In a recent conversation with a Canadian company wishing to expand internationally, I learned some of the questions that potential exporters face.
In this case, an expert in automation has two very successful automated tooling systems: one used in the automotive industry, and the other in the nuclear industry.
In both cases, he enjoys domestic success, differentiation and the support of his local customers to go abroad.
While he can successfully grow sales for both systems through exporting, he nonetheless faces an interesting dilemma.
This is because, while both products can be successful, the plans required for each product to do so must be very different from one another.
Choose the best path – single or multi-country approach
The automation tooling system for the nuclear industry has certain advantages that make it very attractive for export.
Firstly, the technical and regulatory requirements in the nuclear industry provide a huge barrier to entry, allowing for higher margins to fund global expansion.

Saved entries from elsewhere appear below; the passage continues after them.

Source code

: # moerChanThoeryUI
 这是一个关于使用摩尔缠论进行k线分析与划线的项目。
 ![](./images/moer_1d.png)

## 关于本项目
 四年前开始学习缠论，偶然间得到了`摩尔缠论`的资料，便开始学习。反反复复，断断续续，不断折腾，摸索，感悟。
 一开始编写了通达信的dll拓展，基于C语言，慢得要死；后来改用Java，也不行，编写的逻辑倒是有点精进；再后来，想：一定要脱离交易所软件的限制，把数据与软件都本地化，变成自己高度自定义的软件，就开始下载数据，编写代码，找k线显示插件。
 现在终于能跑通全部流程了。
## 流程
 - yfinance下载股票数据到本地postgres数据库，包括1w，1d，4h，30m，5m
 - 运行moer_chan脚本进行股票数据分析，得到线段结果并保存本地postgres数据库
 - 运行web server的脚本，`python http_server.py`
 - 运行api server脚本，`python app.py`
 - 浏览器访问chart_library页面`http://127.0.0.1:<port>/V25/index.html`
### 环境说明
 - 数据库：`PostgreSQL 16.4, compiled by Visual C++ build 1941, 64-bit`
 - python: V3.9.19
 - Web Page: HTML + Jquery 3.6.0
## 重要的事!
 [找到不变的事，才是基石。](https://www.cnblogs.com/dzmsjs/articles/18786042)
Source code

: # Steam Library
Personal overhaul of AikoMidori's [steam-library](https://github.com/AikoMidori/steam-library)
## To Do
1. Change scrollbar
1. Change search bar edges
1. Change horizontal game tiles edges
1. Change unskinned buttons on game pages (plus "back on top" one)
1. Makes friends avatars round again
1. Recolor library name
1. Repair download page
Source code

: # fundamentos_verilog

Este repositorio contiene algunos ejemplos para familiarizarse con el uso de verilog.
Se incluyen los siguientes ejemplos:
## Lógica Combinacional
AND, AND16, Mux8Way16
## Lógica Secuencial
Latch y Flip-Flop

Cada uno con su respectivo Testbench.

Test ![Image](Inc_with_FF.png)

A second advantage is that, as a niche industry, the potential number of competitors is limited when compared to other industries.
In this particular case, a single country approach may be more difficult to implement. Mexico, for instance, has only one nuclear power generation plant, and one research facility. The reactors in the existing nuclear plant are not of the same CANDU type used where the tool was originally designed.
A multi-country approach is therefore more suited to expand sales leading with this automation tool.
The export plan in such a case should look first into the usability of this tool in other types of reactors, as it will expand the potential for export. It should also look into the installed base of CANDU reactors in the world (South Korea, China, India, Argentina, Romania and Pakistan).
A proper market entry study must review in detail the economic effects of export regulations, tariffs and importing duties, issues that are non-existent when exporting to Mexico or countries that signed free trade agreements with Canada.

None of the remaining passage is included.